Black & Defiant
Eugene Bullard was a fighter pilot, boxer, musician, spy and civil-rights activist
by SEBASTIEN ROBLIN
In September 1917, Eugene Bullard was at the controls of his Spad biplane, flying a patrol over Verdun in northern France with the French air force’s N.85 Escadrille.
Thousands of feet above a war-torn moonscape of trenches, barbed wire and craters, the pilot later dubbed “Black Swallow of Death” spotted a formation of blood-red, triple-wing fighter planes barreling toward him.
The red planes were from the German air force’s notorious Jagdgeschwader 1—the Red Baron’s “Flying Circus,” an elite squadron whose pilots eschewed camouflage in favor of bright colors so that their enemies knew exactly who was coming at them. They were flying newly-delivered, ultra-maneuverable Fokker Dr.1 triplanes.
But the Germans weren’t the only ones with panache. Painted on the fuselage of the Bullard’s Spad S.VII was a red bleeding heart pierced with a knife, and the words tout le sang qui coule est rouge!—all blood runs red!
And ensconced in a box beside Bullard in the Spad’s cramped open cockpit was a monkey named Jimmy wearing a leather suit.
Bullard cranked his Spad around and dove toward the slower but more agile triplanes, his plane’s 150-horsepower Hispano-Suiza engine propelling the Spad beyond its 120 miles-per-hour maximum level-flight sped.
The triplanes swarmed towards the French fighters, twin Spandau machine guns winking. Tracers stitched the sky.
Banking hard, Bullard fell in behind one of the Fokkers, his single Vickers machine gun spitting rifle-caliber bullets synchronized to pass between the Spad’s spinning propeller blades. Pieces of fabric and wood tore off the weaving fighter. The Fokker turned back toward the German line, rapidly losing altitude.
Bullard closed in for the kill. But as he did so, bullets coming from below tore the wires in his fabric-covered wings. He had approached too close to German ground troops, who raked his plane with machine-gun fire.
Bullard fired one last burst into the Fokker, which belched smoke from its engine as it continued to descend. Bullard raced for the French side of the front line as his Spad, too, lost power. He barely succeeded in making a controlled landing on open ground close to the French trenches.
German gunfire continued ripping into his grounded plane, so Bullard hopped out with Jimmy tucked under one arm and hid in a shell hole for two hours. As night fell, French infantry sneaked forward and helped the Swallow and Jimmy make their escape—and even recovered his 1,100-pound Spad.
Back at the aerodrome, mechanics counted 96 bullet holes in the plane. French authorities couldn’t confirm the Fokker kill, but awarded Bullard a medal, anyway.

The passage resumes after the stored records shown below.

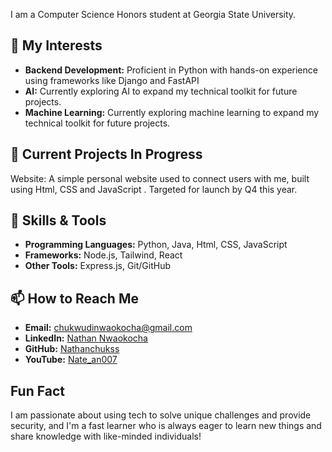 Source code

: I am a Computer Science Honors student at Georgia State University. 

👀 My Interests
--------------------------------------------------------------------------------------------------------------------------------------------------------
- **Backend Development:** Proficient in Python with hands-on experience using frameworks like Django and FastAPI 
- **AI:** Currently exploring AI to expand my technical toolkit for future projects.
- **Machine Learning:** Currently exploring machine learning to expand my technical toolkit for future projects.

🌟 Current Projects In Progress
--------------------------------------------------------------------------------------------------------------------------------------------------------
Website: A simple personal website used to connect users with me, built using Html, CSS and JavaScript . Targeted for launch by Q4 this year.

🔧 Skills & Tools
--------------------------------------------------------------------------------------------------------------------------------------------------------
- **Programming Languages:** Python, Java, Html, CSS, JavaScript
- **Frameworks:** Node.js, Tailwind, React
- **Other Tools:** Express.js, Git/GitHub

📫 How to Reach Me
--------------------------------------------------------------------------------------------------------------------------------------------------------
- **Email:** chukwudinwaokocha@gmail.com  
- **LinkedIn:** [Nathan Nwaokocha](https://www.linkedin.com/in/YOUR-LINK)  
- **GitHub:** [Nathanchukss](https://github.com/Nathanchukss)  
- **YouTube:** [Nate_an007](https://www.youtube.com/@Nate_an007)

Fun Fact
--------------------------------------------------------------------------------------------------------------------------------------------------------
I am passionate about using tech to solve unique challenges and provide security, and I'm a fast learner who is always eager to learn new things and share knowledge with like-minded individuals!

Although he flew for a French squadron, Bullard was an American. He would never officially fly in the service of his own country.
Because he was black.
Runaway boxer and Foreign Legionnaire
Eugene Bullard was born on Oct. 9, 1895 in Columbus, Georgia. His mother was of African and Creek Indian descent. His father was from Martinique.
Pervasive racial terrorism in the American South scarred the boy’s early life. Bullard in his memoirs wrote that, when he was eight, a mob nearly lynched his father for striking an abusive boss. Later, his brother Hector was lynched over a land dispute.
At the age of 12, Bullard sold his only goat for $1.50 and ran away from home, eventually becoming a horse jockey and joining a band of English gypsies. Around 1912 he stowed away on the German freighter Marte Russ.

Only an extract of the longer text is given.